Keeping herbs alive can be a tricky business, especially with more fragile herbs like coriander (cilantro). But if your herbs wilt and seem to die, don’t fret. It’s not always necessary to go out and buy new ones. If you can catch the herbs before they’re totally gone, you can regrow a new plant from cuttings. Know that the success rate of cuttings isn’t 100% — somewhere between 50% and 75% of your cuttings are likely to make it. So start out with a handful of cuttings! That said, some herbs are easier to start than others. Here are some that you can recycle endlessly.
- Cut a healthy sprig about 3 inches long from your mint plant. Pluck off the large lower leaves, but keep the cluster of small leaves at the top.
- Place the sprig upright in a small glass of water and set it on a windowsill. Mint takes a few weeks to grow roots. If the water gets murky, replace it.

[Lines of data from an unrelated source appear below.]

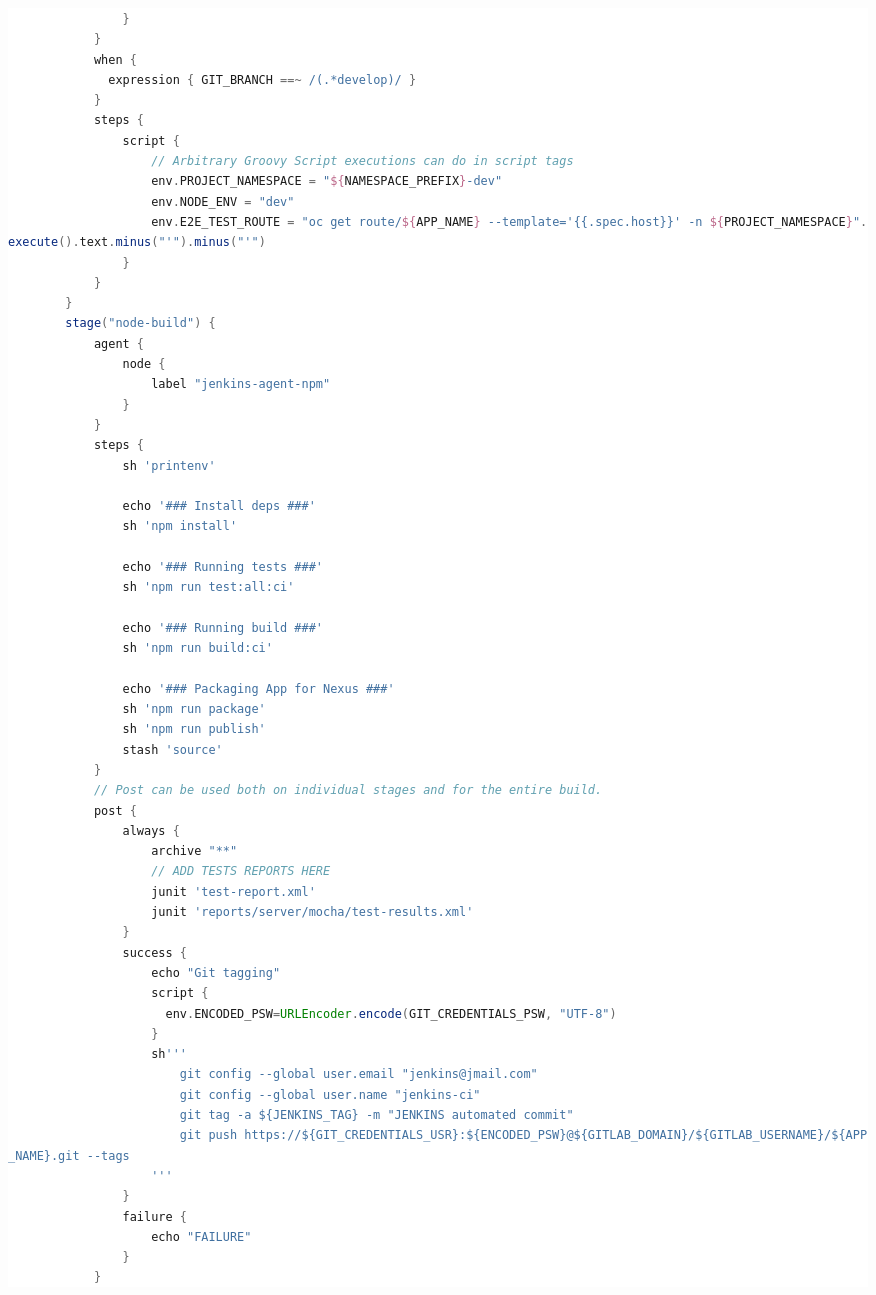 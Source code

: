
 ```groovy
                }
            }
            when {
              expression { GIT_BRANCH ==~ /(.*develop)/ }
            }
            steps {
                script {
                    // Arbitrary Groovy Script executions can do in script tags
                    env.PROJECT_NAMESPACE = "${NAMESPACE_PREFIX}-dev"
                    env.NODE_ENV = "dev"
                    env.E2E_TEST_ROUTE = "oc get route/${APP_NAME} --template='{{.spec.host}}' -n ${PROJECT_NAMESPACE}".execute().text.minus("'").minus("'")
                }
            }
        }
        stage("node-build") {
            agent {
                node {
                    label "jenkins-agent-npm"
                }
            }
            steps {
                sh 'printenv'

                echo '### Install deps ###'
                sh 'npm install'

                echo '### Running tests ###'
                sh 'npm run test:all:ci'

                echo '### Running build ###'
                sh 'npm run build:ci'

                echo '### Packaging App for Nexus ###'
                sh 'npm run package'
                sh 'npm run publish'
                stash 'source'
            }
            // Post can be used both on individual stages and for the entire build.
            post {
                always {
                    archive "**"
                    // ADD TESTS REPORTS HERE
                    junit 'test-report.xml'
                    junit 'reports/server/mocha/test-results.xml'
                }
                success {
                    echo "Git tagging"
                    script {
                      env.ENCODED_PSW=URLEncoder.encode(GIT_CREDENTIALS_PSW, "UTF-8")
                    }
                    sh'''
                        git config --global user.email "jenkins@jmail.com"
                        git config --global user.name "jenkins-ci"
                        git tag -a ${JENKINS_TAG} -m "JENKINS automated commit"
                        git push https://${GIT_CREDENTIALS_USR}:${ENCODED_PSW}@${GITLAB_DOMAIN}/${GITLAB_USERNAME}/${APP_NAME}.git --tags
                    '''
                }
                failure {
                    echo "FAILURE"
                }
            }
```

- When the roots have grown at least an inch long, you can repot the mint. Make sure to keep the soil lightly damp for the first few days while your mint adapts to its new conditions.
Use the same procedure of basil as for mint, but take a longer sprig, about 4 inches. Basil likes warmth, so give it a hot corner to sit in. Once it’s been potted, water lightly once or twice a day to keep the soil damp.
Tip: It’s good to take cuttings right above a leaf node (where the leaves are growing from the stem). The original plant will continue growing leaves from the node.
Coriander / Cilantro
Cilantro tends to come up fast and fall over quickly, making it one of the hardest plants to keep alive. If you have cilantro in a pot that’s become leafy and leggy, this is the time to harvest it. Cilantro clippings can grow in water, though not as well. To “reset” this plant, simply harvest the cilantro, leaving between a half inch and an inch of stem, and wait for it to grow again.
Rosemary & Thyme
Rosemary is a more difficult herb to grow from a cutting, unlike basil and mint. It will take much longer, up to 2 months, before you see roots. Don’t give up if you don’t see roots for a while. As long as the leaves remain green, your rosemary sprig is fine.
Rooting tip: To help the roots grow, use a natural rooting hormone and add nutrients into the water. Some rosemary cuttings will not survive without these, and they’re a good idea to use even on the other herbs! Don’t use fertilizer: the cuttings are too fragile and can be easily poisoned by fertilizer. Use rooting hormones only. Once roots are visible, you may consider adding a little fertilizer, but do research to make sure your plant needs fertilizer first. Most cuttings can develop on their own without it.
Many other herbs follow the same pattern: take a clipping, remove the lower leaves, add to a glass of water and set on a windowsill, change the water whenever it gets unclear or murky, and replant the clipping once it has a healthy growth of roots on the bottom (at least an inch). The key ingredient is fresh water: herb clippings in murky water won’t receive enough oxygen or nutrients, and will eventually die. So make sure to change the water and keep it clean.
How we do it: bottle gardens
Your rooted cutting can be easily transplanted into our garden. The nutrients provided means that it will be able to live a long life and produce a lot more herbs for you! Opposed to soil gardening, the hydroponic self-water design means that you don’t need to worry about watering every few days.
Once your cutting has rooted just place it in the top smart soil insert it and set up your garden as usual.
We also encourage people to use green or brown bottles for the kits. Why? Because these colors filter out harmful red and blue light rays, which helps to keep the water clean.
Keeping herbs alive is something anyone can do. It might take you a little practice, but keep at it and you’ll never have to buy herbs from the store again.